* THE DATA:
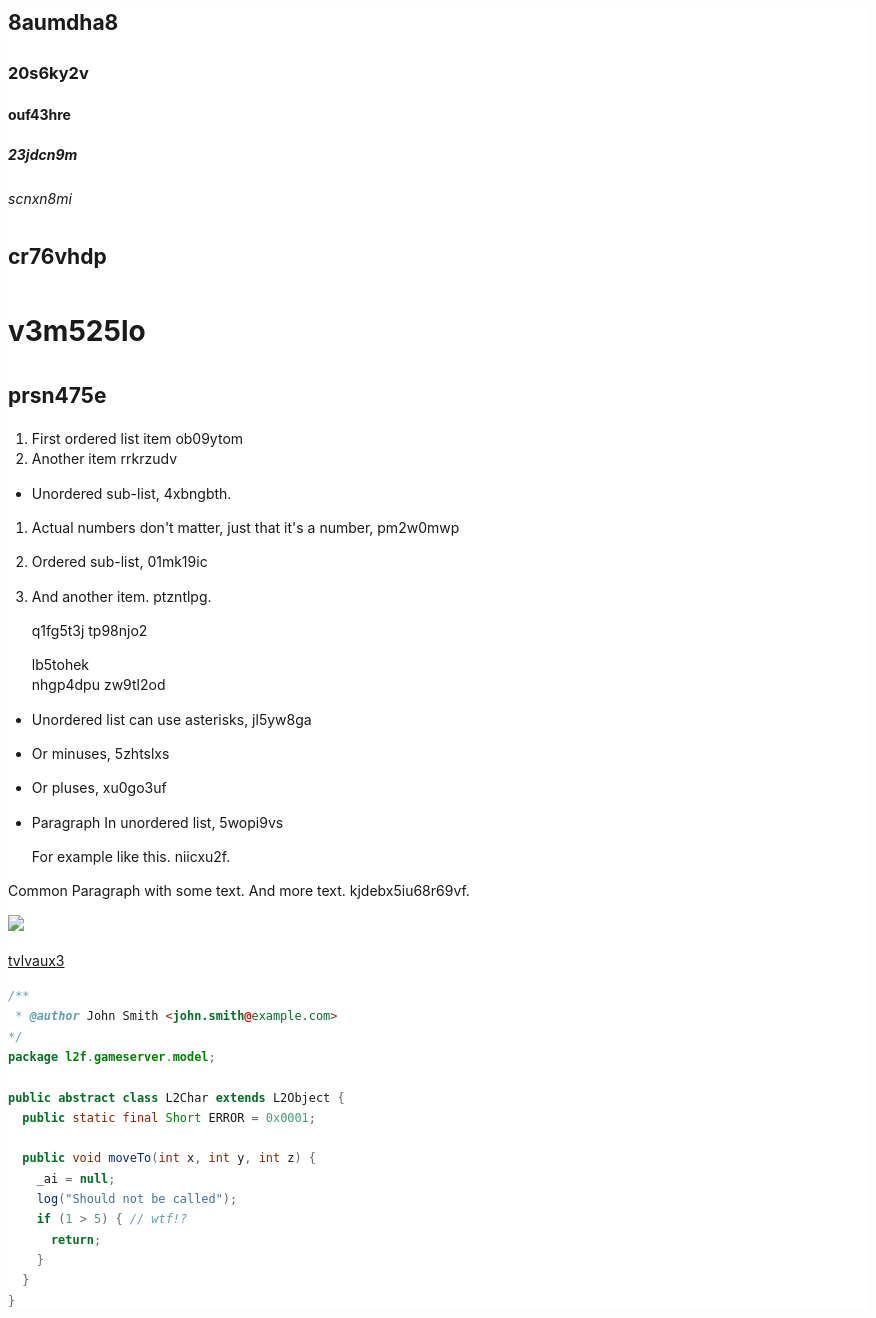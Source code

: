 ## 8aumdha8

### 20s6ky2v

#### ouf43hre

##### 23jdcn9m

###### scnxn8mi

cr76vhdp
---

v3m525lo
===

## prsn475e


1. First ordered list item ob09ytom
2. Another item rrkrzudv
  * Unordered sub-list, 4xbngbth.
1. Actual numbers don't matter, just that it's a number, pm2w0mwp
  1. Ordered sub-list, 01mk19ic
4. And another item. ptzntlpg.

   q1fg5t3j tp98njo2

   lb5tohek  
   nhgp4dpu
   zw9tl2od

* Unordered list can use asterisks, jl5yw8ga
- Or minuses, 5zhtslxs
+ Or pluses, xu0go3uf
- Paragraph In unordered list, 5wopi9vs

  For example like this. niicxu2f.

Common Paragraph with some text.
And more text. kjdebx5iu68r69vf.

![](https://via.placeholder.com/1588x989)

[tvlvaux3](https://o252pabo.com/r909y39g)

```java
/**
 * @author John Smith <john.smith@example.com>
*/
package l2f.gameserver.model;

public abstract class L2Char extends L2Object {
  public static final Short ERROR = 0x0001;

  public void moveTo(int x, int y, int z) {
    _ai = null;
    log("Should not be called");
    if (1 > 5) { // wtf!?
      return;
    }
  }
}

```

* TASK TO CARRY OUT: Repeat only the stretch of lines that opens with the line containing "[tvlvaux3](https://o252pabo.com/r909y39g)" and closes with the final line of the entries, both included, exactly as written.

* WRITTEN REPLY:
[tvlvaux3](https://o252pabo.com/r909y39g)

```java
/**
 * @author John Smith <john.smith@example.com>
*/
package l2f.gameserver.model;

public abstract class L2Char extends L2Object {
  public static final Short ERROR = 0x0001;

  public void moveTo(int x, int y, int z) {
    _ai = null;
    log("Should not be called");
    if (1 > 5) { // wtf!?
      return;
    }
  }
}

```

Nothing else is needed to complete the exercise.